The first thing that I did is comparing the typical sentences of the SNLI dataset with the premises and hypothesis provided. One could say that the premises of the SNLi dataset tend to be longer and more detailed but some examples match the length of the two provided sentences.

One reason why the model fail could be the negation of the premises' subjects. In both hypothesis, the following "Nobody" and "No cat" are employed as the subject of the sentence. It could be that the model associates negation with contradiction and thus predict the wrong label.

To experiment and see if that is the reason, I modified the last example

In [50]:
premise_2 = "A man is walking a dog"
hypothesis_2 = "A cat is outside"

import nltk
import json

# First we tokenize the sentences
premise_2 = nltk.tokenize.word_tokenize(premise_2)
hypothesis_2 = nltk.tokenize.word_tokenize(hypothesis_2)

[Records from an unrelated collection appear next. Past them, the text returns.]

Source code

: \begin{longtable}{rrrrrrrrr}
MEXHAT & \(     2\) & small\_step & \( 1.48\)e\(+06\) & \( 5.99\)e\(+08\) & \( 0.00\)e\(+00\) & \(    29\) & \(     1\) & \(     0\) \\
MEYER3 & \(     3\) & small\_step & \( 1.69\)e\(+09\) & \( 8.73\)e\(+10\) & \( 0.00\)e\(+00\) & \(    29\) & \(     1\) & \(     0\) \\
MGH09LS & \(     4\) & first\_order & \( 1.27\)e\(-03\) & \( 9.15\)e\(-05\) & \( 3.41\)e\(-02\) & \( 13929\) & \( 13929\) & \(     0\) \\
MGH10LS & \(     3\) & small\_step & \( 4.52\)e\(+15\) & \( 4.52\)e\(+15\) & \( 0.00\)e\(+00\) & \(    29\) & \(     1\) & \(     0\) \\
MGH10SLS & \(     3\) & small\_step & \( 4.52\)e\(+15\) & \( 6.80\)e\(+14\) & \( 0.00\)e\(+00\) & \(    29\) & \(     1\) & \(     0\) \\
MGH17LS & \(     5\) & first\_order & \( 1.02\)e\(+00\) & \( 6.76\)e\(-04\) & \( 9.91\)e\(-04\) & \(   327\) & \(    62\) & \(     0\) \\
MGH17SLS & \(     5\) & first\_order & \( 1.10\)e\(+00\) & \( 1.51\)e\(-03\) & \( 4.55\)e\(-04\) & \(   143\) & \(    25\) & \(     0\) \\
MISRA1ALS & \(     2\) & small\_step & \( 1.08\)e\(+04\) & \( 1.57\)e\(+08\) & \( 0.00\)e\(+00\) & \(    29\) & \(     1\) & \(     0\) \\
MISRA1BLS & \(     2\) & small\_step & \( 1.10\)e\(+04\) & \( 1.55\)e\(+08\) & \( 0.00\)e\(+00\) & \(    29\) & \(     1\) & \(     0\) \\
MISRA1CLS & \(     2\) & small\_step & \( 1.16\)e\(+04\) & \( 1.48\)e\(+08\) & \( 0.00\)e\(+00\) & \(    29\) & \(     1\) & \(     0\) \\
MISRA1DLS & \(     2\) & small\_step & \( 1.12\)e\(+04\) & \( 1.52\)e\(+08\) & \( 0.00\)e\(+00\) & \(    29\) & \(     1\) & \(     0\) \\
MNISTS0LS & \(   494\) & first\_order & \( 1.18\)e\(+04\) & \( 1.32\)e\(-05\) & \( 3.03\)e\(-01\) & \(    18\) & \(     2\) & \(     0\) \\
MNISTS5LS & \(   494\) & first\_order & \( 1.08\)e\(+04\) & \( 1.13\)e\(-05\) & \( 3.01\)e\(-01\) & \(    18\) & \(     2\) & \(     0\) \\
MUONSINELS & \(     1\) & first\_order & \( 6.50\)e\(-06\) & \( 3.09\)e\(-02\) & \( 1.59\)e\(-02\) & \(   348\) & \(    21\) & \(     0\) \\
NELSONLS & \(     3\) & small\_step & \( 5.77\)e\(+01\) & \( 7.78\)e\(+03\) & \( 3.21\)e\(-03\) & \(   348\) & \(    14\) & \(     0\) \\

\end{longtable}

#Then we lowercase all the tokens
premise_2 = [words.lower() for words in premise_2]
hypothesis_2 = [words.lower() for words in hypothesis_2]

# We load the vocabulary
with open("data/data.json", 'r') as file:
    vocab = json.load(file)

from data import prepare_example

#This function will assign indexes to token, so that they are recognizes by the embedding table that was used to train the model.
premise_2 = prepare_example(premise_2, vocab)
hypothesis_2 = prepare_example(hypothesis_2, vocab)

In [51]:
import torch.nn as nn

softmax = nn.Softmax(dim = 1)

print("For premise_2 and hypothesis_2, model predicts : ")
print(softmax(model(premise_2, hypothesis_2)))

For premise_2 and hypothesis_2, model predicts : 
tensor([[0.1744, 0.8138, 0.0118]], device='cuda:0', grad_fn=<SoftmaxBackward0>)


The model still predicts contradiction even without negation. For this particular sentence, I also thought of the fact that cat and dog are close in the embedding space and might be used to being opposite, hence the contradiction. I then tried the sentences "No crocodile is outside" and " A crocodile is outside" as hypothesis but both are predicted as a contradiction. I did the same experiences with the first set of sentences, replacing "Nobody" by "A women" or "No women" and all examples lead to contradiction. 

OIn a large majority of the dataset examples, the subject of the hypothesis is either directly refered by the same word as in the premise, or refered by a "similar" word, as "old guy" could be refered by "man". However, the subjects in the given hypothesis here do not appear in the premises, which is an uncommun sentence structure. that might be the reason why the model fails.